By Dave Daley
CALGARY – Postcards are the perfect collectible: they’re cheap, plentiful and don’t take up much space. They span the entire 20th century and have a multitude of features for collectors to concentrate on. Pretty much everything under the sun is represented in them so if you have any interests at all you can find it in postcard collecting. I know what you’re thinking and yes, I can assure you, even that can be found on old postcards. Many were sent through the mail so they also have the added dimension of a personal message as well as dated cancellation marks over the postage stamp.
These ephemeral collectibles once excited and captured the imaginations of millions of people in the early 20th century and fired-up a new media explosion, the results of which we’re still seeing today. Postcards were the iPhones of 1909, complete with their own memes like the lolcat shown here. Although it may seem outdated and obsolete to us now, the postcard collecting craze was the product of an era undergoing more disruptive technological and social changes than we are today. With an estimated one billion cards made each year in North America alone during the boom, lots of cards remain for collectors and enthusiasts to cherish and interpret today.

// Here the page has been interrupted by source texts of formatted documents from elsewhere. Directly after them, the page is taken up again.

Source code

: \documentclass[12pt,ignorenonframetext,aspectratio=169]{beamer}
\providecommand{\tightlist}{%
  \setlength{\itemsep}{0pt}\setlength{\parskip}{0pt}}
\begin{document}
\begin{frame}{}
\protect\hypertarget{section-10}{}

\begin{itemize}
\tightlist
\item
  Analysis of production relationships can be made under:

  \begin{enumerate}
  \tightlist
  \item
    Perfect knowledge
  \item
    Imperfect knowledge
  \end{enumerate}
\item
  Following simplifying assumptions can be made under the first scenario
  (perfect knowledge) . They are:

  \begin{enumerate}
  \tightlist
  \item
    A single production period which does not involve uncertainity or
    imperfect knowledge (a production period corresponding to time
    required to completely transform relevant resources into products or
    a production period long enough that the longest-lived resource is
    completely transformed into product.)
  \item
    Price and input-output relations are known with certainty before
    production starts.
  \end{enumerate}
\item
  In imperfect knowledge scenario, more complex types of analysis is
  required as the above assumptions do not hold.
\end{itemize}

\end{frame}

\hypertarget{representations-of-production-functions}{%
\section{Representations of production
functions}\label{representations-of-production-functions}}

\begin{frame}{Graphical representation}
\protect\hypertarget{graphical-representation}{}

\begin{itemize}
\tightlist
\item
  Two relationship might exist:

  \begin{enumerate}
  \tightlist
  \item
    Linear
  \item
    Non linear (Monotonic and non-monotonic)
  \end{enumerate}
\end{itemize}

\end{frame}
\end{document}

Postcards fall into three basic eras which also relate to how they were made. The early days were dominated by the lithograph postcard which was an engraved steel or stone block print which allowed the cards to be mass-produced cheaply. At the same time, real-photo-postcards or RPPCs were being made which were actually photographic prints. These were produced in fewer numbers and have all the qualities that photo collectors value. RPPCs were produced by publishing companies and were also home-made with new photo technology available to the general public when the people were getting into making and sharing their own images. Sound familiar?
In the 1930s a type of card called linens were introduced which were basically lithograph cards with a textured surface made to imitate a linen textile weave. These tend to have loud colours and less image detail. Later cards are the ones we still see at tourist attractions today – the photochrome or “chrome” postcard. These came into use in the 1950s and give us all the tacky images collectors now love so much.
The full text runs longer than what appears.